When designers ask "can I convert this JPG to SVG?", they usually mean one of two things:
- Embed the JPG inside an SVG wrapper (fast, lossless, but not truly vector)
- Trace the JPG into actual vector paths (slow, lossy, but infinitely scalable)
Both are valid. They serve completely different use cases. In this post I'll show you how to implement both entirely in the browser — no server, no Illustrator, no backend.
Why SVG?
SVG (Scalable Vector Graphics) is resolution-independent. A 100-byte SVG can render crisply on a 4K billboard or a smartwatch — because it's math, not pixels.
JPG is the opposite: a fixed grid of pixels.
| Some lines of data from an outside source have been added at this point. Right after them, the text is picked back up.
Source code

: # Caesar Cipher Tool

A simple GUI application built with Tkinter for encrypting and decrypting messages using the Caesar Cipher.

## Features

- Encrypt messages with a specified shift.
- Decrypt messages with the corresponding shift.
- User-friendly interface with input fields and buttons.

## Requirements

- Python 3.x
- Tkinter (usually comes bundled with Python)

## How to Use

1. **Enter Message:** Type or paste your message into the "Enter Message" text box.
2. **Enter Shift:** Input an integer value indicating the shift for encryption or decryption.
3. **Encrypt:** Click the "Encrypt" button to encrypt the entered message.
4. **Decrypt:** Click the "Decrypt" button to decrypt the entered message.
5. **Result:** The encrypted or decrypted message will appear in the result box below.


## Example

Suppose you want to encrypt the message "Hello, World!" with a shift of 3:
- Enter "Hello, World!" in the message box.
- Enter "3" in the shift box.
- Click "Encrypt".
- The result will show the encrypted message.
Zoom in enough and it falls apart.
Use cases where you need SVG from a JPG:
- Logos that need to scale to any size
- Icons for UI frameworks
- Print designs (banners, merchandise)
- Laser cutting / CNC files
- CSS/HTML animations on vector shapes
Method 1: Embed JPG Inside SVG (Simple)
This wraps your JPG in an SVG container. It's not "true" vectorization — the image is still raster underneath — but it gives you an .svg file that works in vector workflows and scales without pixelation at the container level.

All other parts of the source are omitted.